Policymakers responsible for the U.S. assistance effort in Mexico seem to be applying some lessons learned during America's decade of war. The intelligence analysis centers the U.S. contractors are now setting up in Mexico are innovations developed by U.S. forces in Iraq, Afghanistan, Colombia, and elsewhere. As described by General Stanley McChrystal in an essay he wrote for Foreign Policy, the centers are deliberately located down at the tactical level and gather collectors and analysts across intelligence agencies together in one room. The goal is to improve collaboration and more rapidly respond to incoming information and adversary activity. A decade of practical experience across the globe has refined this concept, which the United States is now exporting to Mexico.
The use of unobtrusive civilian contractors is another consequence from the last decade of experience with irregular conflict. I have recently discussed the increasing "civilianization" of warfare. Irregular adversaries have long taken on civilian guise in order to avoid the superior firepower usually wielded by nation-states. U.S. policymakers today find it politically untenable to use conventional military force, especially ground forces, against irregular adversaries. Increasingly more convenient are civilian substitutes such as CIA paramilitaries, contractors, and hired proxies. Mexico has long had severe cultural and legal prohibitions on a foreign military presence, especially from the United States. This will increasingly be the rule elsewhere in the world. But as we can see in Mexico and elsewhere, the U.S. government now has a well-established workaround.
U.S. assistance to Mexico may improve the tactical skills of elite Mexican security forces and a sophisticated intelligence operation may find targets for these shooters. But are Mexican policymakers directing their troops against the right targets? The rate of violence is as high as ever and there is no obvious decline in the flow of drugs into the United States. What is Mexico's counter-cartel campaign achieving?

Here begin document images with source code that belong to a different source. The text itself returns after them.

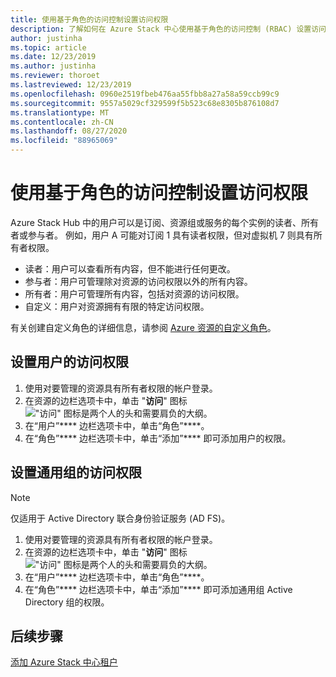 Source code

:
 ```yaml
---
title: 使用基于角色的访问控制设置访问权限
description: 了解如何在 Azure Stack 中心使用基于角色的访问控制 (RBAC) 设置访问权限。
author: justinha
ms.topic: article
ms.date: 12/23/2019
ms.author: justinha
ms.reviewer: thoroet
ms.lastreviewed: 12/23/2019
ms.openlocfilehash: 0960e2519fbeb476aa55fbb8a27a58a59ccb99c9
ms.sourcegitcommit: 9557a5029cf329599f5b523c68e8305b876108d7
ms.translationtype: MT
ms.contentlocale: zh-CN
ms.lasthandoff: 08/27/2020
ms.locfileid: "88965069"
---
```

# <a name="set-access-permissions-using-role-based-access-control"></a>使用基于角色的访问控制设置访问权限

Azure Stack Hub 中的用户可以是订阅、资源组或服务的每个实例的读者、所有者或参与者。 例如，用户 A 可能对订阅 1 具有读者权限，但对虚拟机 7 则具有所有者权限。

 - 读者：用户可以查看所有内容，但不能进行任何更改。
 - 参与者：用户可管理除对资源的访问权限以外的所有内容。
 - 所有者：用户可管理所有内容，包括对资源的访问权限。
 - 自定义：用户对资源拥有有限的特定访问权限。

 有关创建自定义角色的详细信息，请参阅 [Azure 资源的自定义角色](/azure/role-based-access-control/custom-roles)。

## <a name="set-access-permissions-for-a-user"></a>设置用户的访问权限

1. 使用对要管理的资源具有所有者权限的帐户登录。
2. 在资源的边栏选项卡中，单击 "**访问**" 图标 ![ "访问" 图标是两个人的头和需要肩负的大纲。 ](media/azure-stack-manage-permissions/image1.png)
3. 在“用户”**** 边栏选项卡中，单击“角色”****。
4. 在“角色”**** 边栏选项卡中，单击“添加”**** 即可添加用户的权限。

## <a name="set-access-permissions-for-a-universal-group"></a>设置通用组的访问权限 

> [!Note]
> 仅适用于 Active Directory 联合身份验证服务 (AD FS)。

1. 使用对要管理的资源具有所有者权限的帐户登录。
2. 在资源的边栏选项卡中，单击 "**访问**" 图标 ![ "访问" 图标是两个人的头和需要肩负的大纲。 ](media/azure-stack-manage-permissions/image1.png)
3. 在“用户”**** 边栏选项卡中，单击“角色”****。
4. 在“角色”**** 边栏选项卡中，单击“添加”**** 即可添加通用组 Active Directory 组的权限。

## <a name="next-steps"></a>后续步骤

[添加 Azure Stack 中心租户](azure-stack-add-new-user-aad.md)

At this relatively early stage in the conflict, the Mexican government's first goal is to prevent the creation of an alternative criminal center of power that could threaten the authority of the state. In the early 1990s, Pablo Escobar, the leader of the Medellin cartel, arguably became such a threat to the Colombian government, forcing it to resort to extrajudicial means to kill him and destroy his organization. Escobar used his drug income to become one of the wealthiest men in the world and used his money and private army to suborn large portions of Colombia's government, its parliament, its judicial system, and its security forces. According to Killing Pablo, Mark Bowden's account of Escobar's demise, Escobar's remaining opponents inside the government had to form a deal with right-wing paramilitaries to crush Escobar. Mexico's policymakers don't want a replay of that episode.
The Mexican government cannot stop the drug trade or its associated violence. But it can focus its police and military efforts against the top leadership of the largest cartels, a strategy it now seems to be executing. The goal is to prevent the "Escobar Scenario" from occurring in Mexico. Deliberately fragmenting cartels as they become menacingly large will invariably lead to more violence as surviving subordinate gang members fight over new feudal boundaries. This ugly process may now be occurring in Acapulco after the recent arrest of Moisés Montero Alvarez, the leader of Acapulco's Independent Cartel.
Acceptance of more violence and drug traffic may seem little different than surrendering to the problem. But at this point, simply preventing a rival to state authority should be counted as success enough. The U.S. government's intelligence contractors in Mexico will very likely make a critical contribution to that goal.